→ **DIRECTIONS**
Report the count of lines containing the word "sinaimg" in these records, with no other text.

(Beginning of DATA FOR ANALYSIS)

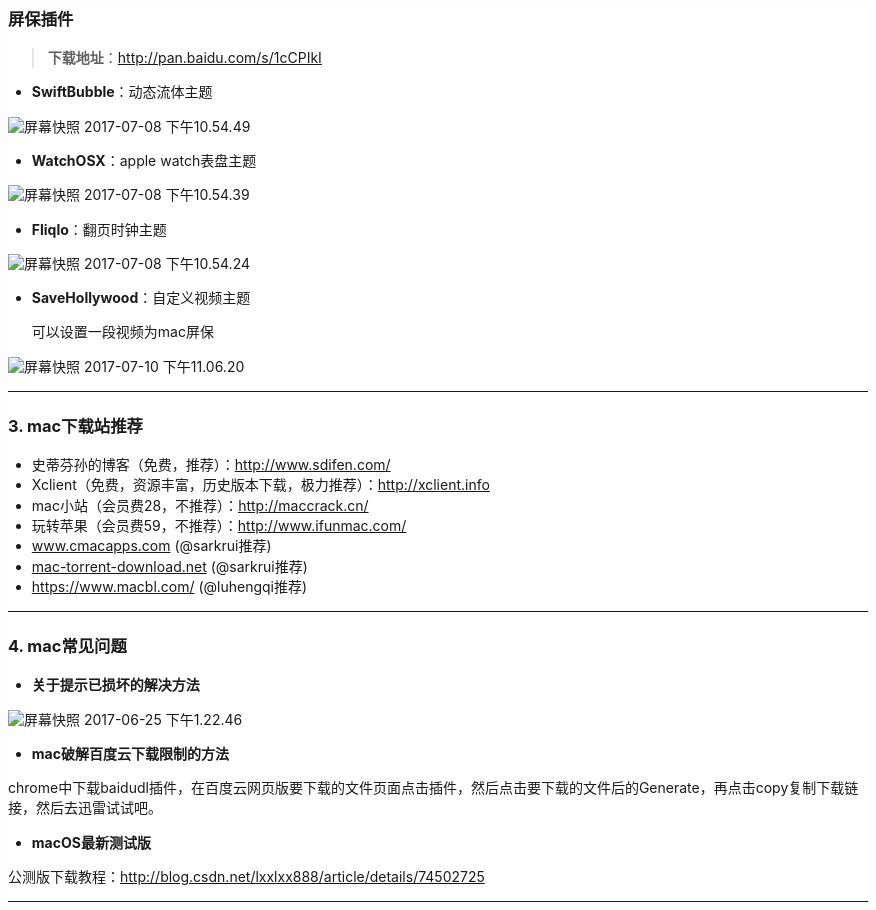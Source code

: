 ### 屏保插件

> **下载地址**：http://pan.baidu.com/s/1cCPIkI

- **SwiftBubble**：动态流体主题

![屏幕快照 2017-07-08 下午10.54.49](https://ws2.sinaimg.cn/large/006tKfTcgy1fhdkopai40j30hq0bmq3d.jpg)

- **WatchOSX**：apple watch表盘主题

![屏幕快照 2017-07-08 下午10.54.39](https://ws3.sinaimg.cn/large/006tKfTcgy1fhcvds7tqjj30j40b8t8y.jpg)

- **Fliqlo**：翻页时钟主题

![屏幕快照 2017-07-08 下午10.54.24](https://ws1.sinaimg.cn/large/006tKfTcgy1fhdkoo9jcij30io0cimxl.jpg)
- **SaveHollywood**：自定义视频主题

  可以设置一段视频为mac屏保


![屏幕快照 2017-07-10 下午11.06.20](https://ws3.sinaimg.cn/large/006tNc79gy1fhf6v2a2t4j314c17ywkf.jpg)



---
### 3. mac下载站推荐

- 史蒂芬孙的博客（免费，推荐）：http://www.sdifen.com/
- Xclient（免费，资源丰富，历史版本下载，极力推荐）：http://xclient.info
- mac小站（会员费28，不推荐）：http://maccrack.cn/
- 玩转苹果（会员费59，不推荐）：http://www.ifunmac.com/
- www.cmacapps.com (@sarkrui推荐)
- [mac-torrent-download.net](mac-torrent-download.net) (@sarkrui推荐)
- https://www.macbl.com/ (@luhengqi推荐)
---
### 4. mac常见问题

- **关于提示已损坏的解决方法**

![屏幕快照 2017-06-25 下午1.22.46](https://ws3.sinaimg.cn/large/006tKfTcgy1fgxe0hhiszj30dj059aac.jpg)

- **mac破解百度云下载限制的方法**

chrome中下载baidudl插件，在百度云网页版要下载的文件页面点击插件，然后点击要下载的文件后的Generate，再点击copy复制下载链接，然后去迅雷试试吧。

- **macOS最新测试版**

公测版下载教程：http://blog.csdn.net/lxxlxx888/article/details/74502725

---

(End of DATA FOR ANALYSIS)

→ **COMPLETED TASK**
5